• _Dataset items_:
==*==

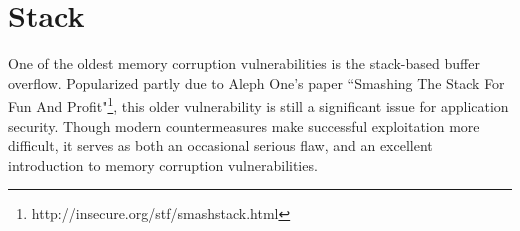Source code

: \section{Stack}
One of the oldest memory corruption vulnerabilities is the stack-based buffer overflow.
Popularized partly due to Aleph One's paper ``Smashing The Stack For Fun And Profit"\footnote{http://insecure.org/stf/smashstack.html},
this older vulnerability is still a significant issue for application
security. Though modern countermeasures make successful exploitation more difficult, it serves
as both an occasional serious flaw, and an excellent introduction to memory corruption vulnerabilities.






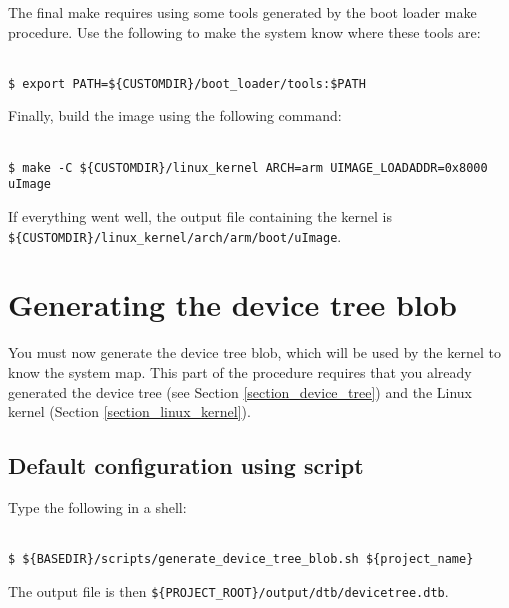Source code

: \documentclass[openany,a4paper]{book}
\begin{document}
The final make requires using some tools generated by the boot loader make procedure.
Use the following to make the system know where these tools are:

\begin{tabbing}
\kill \hspace{1cm} \= \\
\> \texttt{\$ export PATH=\$\{CUSTOMDIR\}/boot\_loader/tools:\$PATH}\\
\end{tabbing}

Finally, build the image using the following command:

\begin{tabbing}
\kill \hspace{1cm} \= \\
\> \texttt{\$ make -C \$\{CUSTOMDIR\}/linux\_kernel ARCH=arm UIMAGE\_LOADADDR=0x8000 uImage}\\
\end{tabbing}

If everything went well, the output file containing the kernel is \nolinkurl{${CUSTOMDIR}/linux\_kernel/arch/arm/boot/uImage}.


\section{Generating the device tree blob}

You must now generate the device tree blob, which will be used by the kernel to know the system map.
This part of the procedure requires that you already generated the device tree (see Section \ref{section_device_tree}) and the Linux kernel (Section \ref{section_linux_kernel}).

\subsection{Default configuration using script}

Type the following in a shell:

\begin{tabbing}
\kill \hspace{1cm} \= \\
\> \texttt{\$ \$\{BASEDIR\}/scripts/generate\_device\_tree\_blob.sh \$\{project\_name\}}\\
\end{tabbing}

The output file is then \nolinkurl{${PROJECT_ROOT}/output/dtb/devicetree.dtb}.
\end{document}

==*==

• _Your task_: Print exactly the lines above, starting at the line that contains "Finally, build the" and ending with the last line of the records, both included.

• _Expected answer_:
Finally, build the image using the following command:

\begin{tabbing}
\kill \hspace{1cm} \= \\
\> \texttt{\$ make -C \$\{CUSTOMDIR\}/linux\_kernel ARCH=arm UIMAGE\_LOADADDR=0x8000 uImage}\\
\end{tabbing}

If everything went well, the output file containing the kernel is \nolinkurl{${CUSTOMDIR}/linux\_kernel/arch/arm/boot/uImage}.


\section{Generating the device tree blob}

You must now generate the device tree blob, which will be used by the kernel to know the system map.
This part of the procedure requires that you already generated the device tree (see Section \ref{section_device_tree}) and the Linux kernel (Section \ref{section_linux_kernel}).

\subsection{Default configuration using script}

Type the following in a shell:

\begin{tabbing}
\kill \hspace{1cm} \= \\
\> \texttt{\$ \$\{BASEDIR\}/scripts/generate\_device\_tree\_blob.sh \$\{project\_name\}}\\
\end{tabbing}

The output file is then \nolinkurl{${PROJECT_ROOT}/output/dtb/devicetree.dtb}.
\end{document}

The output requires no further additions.